Нельзя было Александру Ударцеву зерно поджигать, а он взял да и спалил… Нельзя было за это дом ударцевский разбивать, а его разбили… Нельзя было Ольге в дом к Чаузовым идти, а она пришла… Может, все, что прежде нельзя было, нынче можно? Нет, и так – нельзя! Где он, тот закон, по которому мужицкая жизнь определяется? Попы сколько веков об своем говорили, а жизнь, она не из одних слов складывается. Нынче коммунисты ладить ее затеяли – получится ли? И хотя бы они на пробу взяли тысячу мужиков в одном месте, ну мильон, и поглядели бы, как дело пойдет. Так нет же, сколько есть мужиков – и русских, и татар, и хохлов – все мильоны до последнего испытание проходят… Вот в этот самый миг которые мужики едят, пьют, спят или работу работают – все и во сне и наяву переживают, о жизни так же, как и он, Степан, загадывают. Такого, видать, еще не было, но чем дальше жить, тем все покруче да покруче узелки завязываются. Ладно, коли нынешний узел – последний.

И другое тут же надо понять: если бы знатье, что и как,– дорого бы отдал за новую-то жизнь, за справедливую. Верно Нечай говорит: мужику нынешнему особая доля – и с немцем воевать выпало, и с колчаками, и засуха была, и такое время, когда не то что спичек коробок, одной спички и той не сыскать было. А того не говорит Нечай, что, может, через все через это до настоящей-то жизни и совсем уж близко осталось, руками ее запросто достать, а только мужик уже боится и руки свои за спину прячет?!

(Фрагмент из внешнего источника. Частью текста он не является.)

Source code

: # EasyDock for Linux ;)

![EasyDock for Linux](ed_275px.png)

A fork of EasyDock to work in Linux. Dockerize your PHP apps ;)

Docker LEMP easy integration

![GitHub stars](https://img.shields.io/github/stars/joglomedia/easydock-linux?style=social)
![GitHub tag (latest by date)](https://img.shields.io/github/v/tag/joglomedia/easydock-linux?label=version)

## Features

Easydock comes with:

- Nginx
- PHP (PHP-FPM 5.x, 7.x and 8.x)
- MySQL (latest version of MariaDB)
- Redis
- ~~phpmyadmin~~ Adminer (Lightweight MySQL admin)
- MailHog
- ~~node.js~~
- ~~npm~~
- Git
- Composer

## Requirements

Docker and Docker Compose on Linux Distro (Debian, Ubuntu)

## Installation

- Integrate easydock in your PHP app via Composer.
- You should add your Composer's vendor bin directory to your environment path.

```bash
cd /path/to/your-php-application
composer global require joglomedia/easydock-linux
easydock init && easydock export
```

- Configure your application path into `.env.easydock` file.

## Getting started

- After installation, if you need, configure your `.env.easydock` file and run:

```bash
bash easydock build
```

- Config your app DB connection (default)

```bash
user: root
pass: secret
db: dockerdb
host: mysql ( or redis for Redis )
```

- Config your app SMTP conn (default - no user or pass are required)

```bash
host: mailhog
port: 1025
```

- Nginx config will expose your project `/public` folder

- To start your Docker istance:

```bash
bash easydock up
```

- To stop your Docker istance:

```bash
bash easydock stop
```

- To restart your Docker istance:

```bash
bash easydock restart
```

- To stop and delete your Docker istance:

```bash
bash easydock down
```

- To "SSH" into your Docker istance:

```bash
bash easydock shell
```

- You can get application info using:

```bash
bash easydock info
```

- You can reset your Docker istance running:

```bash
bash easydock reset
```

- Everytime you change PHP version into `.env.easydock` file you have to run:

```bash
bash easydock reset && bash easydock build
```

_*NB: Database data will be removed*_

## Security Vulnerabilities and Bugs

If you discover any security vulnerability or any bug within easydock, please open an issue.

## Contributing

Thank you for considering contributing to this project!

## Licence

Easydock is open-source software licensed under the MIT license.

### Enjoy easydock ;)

Вдруг в избу Егорка Гилев явился…

Через порог еще не ступил, очень уж весело сказал:

– Здорово, Степша! Чай с сахаром!

– Здорово. Садись.

– По делу я.

– Ну хошь бы и по делу.

«Не даст он, Егорка, однако, дело кончить. Звать куда-то пришел…»

– Вроде и пимы-то новые совсем шьешь?

Степан отвечал не торопясь:

– Глядеть, как баба моя, Клашка, на обе стороны ровная, а в действительности на правую шибко давит. Левый – вовсе еще свежий пим, а правый – только что до дырки не дотертый. Я ей сказывал, чтобы на ногах меняла пимы,– не хочет, моды ей не будет. Подковать чо ли, ее на одну? Вот прилажу на пим подкову – будет по-козьи модой своей стукать.

– Нонче доносила бы зиму-то… Сколько там и осталось.

– А осенью вдруг и вздохнуть недосуг будет.

Оставалось всего-то один шов наложить, и не длинный вовсе, а сбоку последний, дратвы конец варом натер Степан – рассчитал, что как раз должно на тот шов хватить.

Егорка хотя и сел, но шапку не скидывал.

С виду он был серьезный нынче – глазки сощуренные, усы на розовой коже оставлены торчком, а борода начисто сбритая. Это он, Егорка, любил с бородой, с усами баловаться – то одно оставит, то другое, а то начисто побреется и ходит с сединой уже в голове и с голой мордой. Шерсть по нем росла, будто по овечке, вот он по разу на неделе и лицевался.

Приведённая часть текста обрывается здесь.